Based on an ongoing investigation by Colombian prosecutors, Colombian's leading newspaper El Tiempo published a report claiming that some Colombian officers from the Army's 13th Brigade would have fabricated a number of terrorist attacks in the weeks prior to the inauguration of president Alvaro Uribe's second term in office, and that they would have paid for the cooperation of demobilized members of the leftist guerrilla group FARC, in particular that of a woman known as "Jessica".

The allegedly fake attacks, most of which were presented as foiled by the actions of Army, would have had the purpose of allowing the officers involved to show "positive" results in the fight against terrorism before the public and the government. Security measures had been tightened during the days prior to August the 7th, when Uribe initiated his second term in office. Four years before, during the inauguration ceremony of Uribe's first term in office, a number of handmade rockets were launched by FARC from houses in the city's center, causing minor material damage to the presidential palace and killing several people from a nearby neighborhood.

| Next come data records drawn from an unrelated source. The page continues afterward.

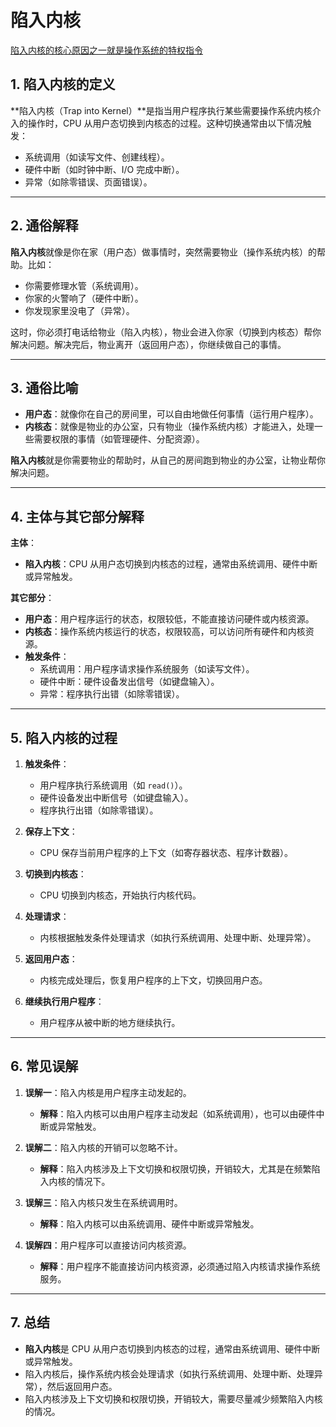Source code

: # 陷入内核

[陷入内核的核心原因之一就是操作系统的特权指令](../../p1/1.3.2中断和异常.md)

## 1. **陷入内核的定义**

**陷入内核（Trap into Kernel）**是指当用户程序执行某些需要操作系统内核介入的操作时，CPU 从用户态切换到内核态的过程。这种切换通常由以下情况触发：

- 系统调用（如读写文件、创建线程）。
- 硬件中断（如时钟中断、I/O 完成中断）。
- 异常（如除零错误、页面错误）。

---

## 2. **通俗解释**

**陷入内核**就像是你在家（用户态）做事情时，突然需要物业（操作系统内核）的帮助。比如：

- 你需要修理水管（系统调用）。
- 你家的火警响了（硬件中断）。
- 你发现家里没电了（异常）。

这时，你必须打电话给物业（陷入内核），物业会进入你家（切换到内核态）帮你解决问题。解决完后，物业离开（返回用户态），你继续做自己的事情。

---

## 3. **通俗比喻**

- **用户态**：就像你在自己的房间里，可以自由地做任何事情（运行用户程序）。
- **内核态**：就像是物业的办公室，只有物业（操作系统内核）才能进入，处理一些需要权限的事情（如管理硬件、分配资源）。

**陷入内核**就是你需要物业的帮助时，从自己的房间跑到物业的办公室，让物业帮你解决问题。

---

## 4. **主体与其它部分解释**

**主体**：

- **陷入内核**：CPU 从用户态切换到内核态的过程，通常由系统调用、硬件中断或异常触发。

**其它部分**：

- **用户态**：用户程序运行的状态，权限较低，不能直接访问硬件或内核资源。
- **内核态**：操作系统内核运行的状态，权限较高，可以访问所有硬件和内核资源。
- **触发条件**：
  - 系统调用：用户程序请求操作系统服务（如读写文件）。
  - 硬件中断：硬件设备发出信号（如键盘输入）。
  - 异常：程序执行出错（如除零错误）。

---

## 5. **陷入内核的过程**

1. **触发条件**：

   - 用户程序执行系统调用（如 `read()`）。
   - 硬件设备发出中断信号（如键盘输入）。
   - 程序执行出错（如除零错误）。

2. **保存上下文**：

   - CPU 保存当前用户程序的上下文（如寄存器状态、程序计数器）。

3. **切换到内核态**：

   - CPU 切换到内核态，开始执行内核代码。

4. **处理请求**：

   - 内核根据触发条件处理请求（如执行系统调用、处理中断、处理异常）。

5. **返回用户态**：

   - 内核完成处理后，恢复用户程序的上下文，切换回用户态。

6. **继续执行用户程序**：
   - 用户程序从被中断的地方继续执行。

---

## 6. **常见误解**

1. **误解一**：陷入内核是用户程序主动发起的。

   - **解释**：陷入内核可以由用户程序主动发起（如系统调用），也可以由硬件中断或异常触发。

2. **误解二**：陷入内核的开销可以忽略不计。

   - **解释**：陷入内核涉及上下文切换和权限切换，开销较大，尤其是在频繁陷入内核的情况下。

3. **误解三**：陷入内核只发生在系统调用时。

   - **解释**：陷入内核可以由系统调用、硬件中断或异常触发。

4. **误解四**：用户程序可以直接访问内核资源。
   - **解释**：用户程序不能直接访问内核资源，必须通过陷入内核请求操作系统服务。

---

## 7. **总结**

- **陷入内核**是 CPU 从用户态切换到内核态的过程，通常由系统调用、硬件中断或异常触发。
- 陷入内核后，操作系统内核会处理请求（如执行系统调用、处理中断、处理异常），然后返回用户态。
- 陷入内核涉及上下文切换和权限切换，开销较大，需要尽量减少频繁陷入内核的情况。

One of the incidents that have come under questioning happened on July 31, 2006 in the north of Bogotá, during which a truck-bomb killed a garbage collector and wounded ten soldiers who were driving past in a military truck. The Army's commander acknowledged on September 7 that two military officers are under investigation: "The recent attack with a car bomb, in which ten soldiers were wounded and a citizen died, and which had been attributed to outlawed groups, as well as the alleged confiscation of several explosives during the last two months, apparently do not to correspond to reality. These deceptions may have been carried out by unscrupulous people, including two army officials".

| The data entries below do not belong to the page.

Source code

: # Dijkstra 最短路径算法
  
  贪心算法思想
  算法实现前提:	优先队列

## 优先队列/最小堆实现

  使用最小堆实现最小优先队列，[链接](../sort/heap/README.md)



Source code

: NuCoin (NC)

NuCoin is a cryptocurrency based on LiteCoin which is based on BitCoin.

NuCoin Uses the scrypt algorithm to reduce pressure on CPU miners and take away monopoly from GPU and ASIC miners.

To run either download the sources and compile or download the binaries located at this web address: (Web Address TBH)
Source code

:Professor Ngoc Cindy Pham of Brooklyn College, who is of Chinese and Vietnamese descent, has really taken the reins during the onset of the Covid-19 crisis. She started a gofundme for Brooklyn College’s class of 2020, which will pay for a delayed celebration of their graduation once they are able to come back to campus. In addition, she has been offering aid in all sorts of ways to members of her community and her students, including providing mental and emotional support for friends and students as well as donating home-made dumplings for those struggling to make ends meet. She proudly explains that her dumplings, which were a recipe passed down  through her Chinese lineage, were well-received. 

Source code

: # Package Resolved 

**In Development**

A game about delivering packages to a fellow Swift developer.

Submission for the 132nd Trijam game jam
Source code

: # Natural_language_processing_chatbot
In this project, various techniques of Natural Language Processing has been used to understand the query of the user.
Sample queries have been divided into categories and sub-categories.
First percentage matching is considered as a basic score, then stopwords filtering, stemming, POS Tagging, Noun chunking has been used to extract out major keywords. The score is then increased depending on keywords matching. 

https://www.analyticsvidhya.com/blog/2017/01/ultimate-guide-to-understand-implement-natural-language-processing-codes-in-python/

In addition to the case of the truck-bomb, doubts now surround a number of other related incidents, including the confiscation of several kilos of explosives, the discovery of a house-bomb and of three other car bombs in the latest weeks. In one of these cases, according to El Tiempo, witnesses said that the same man that abandoned a taxi bomb in the south of the capital was the same man who claimed the cash rewards for the tip-off.

Only two military officers are currently under investigation. The Caracol Radio station reported that, according to other military sources, there could be as many as seven members of the institution involved in the events.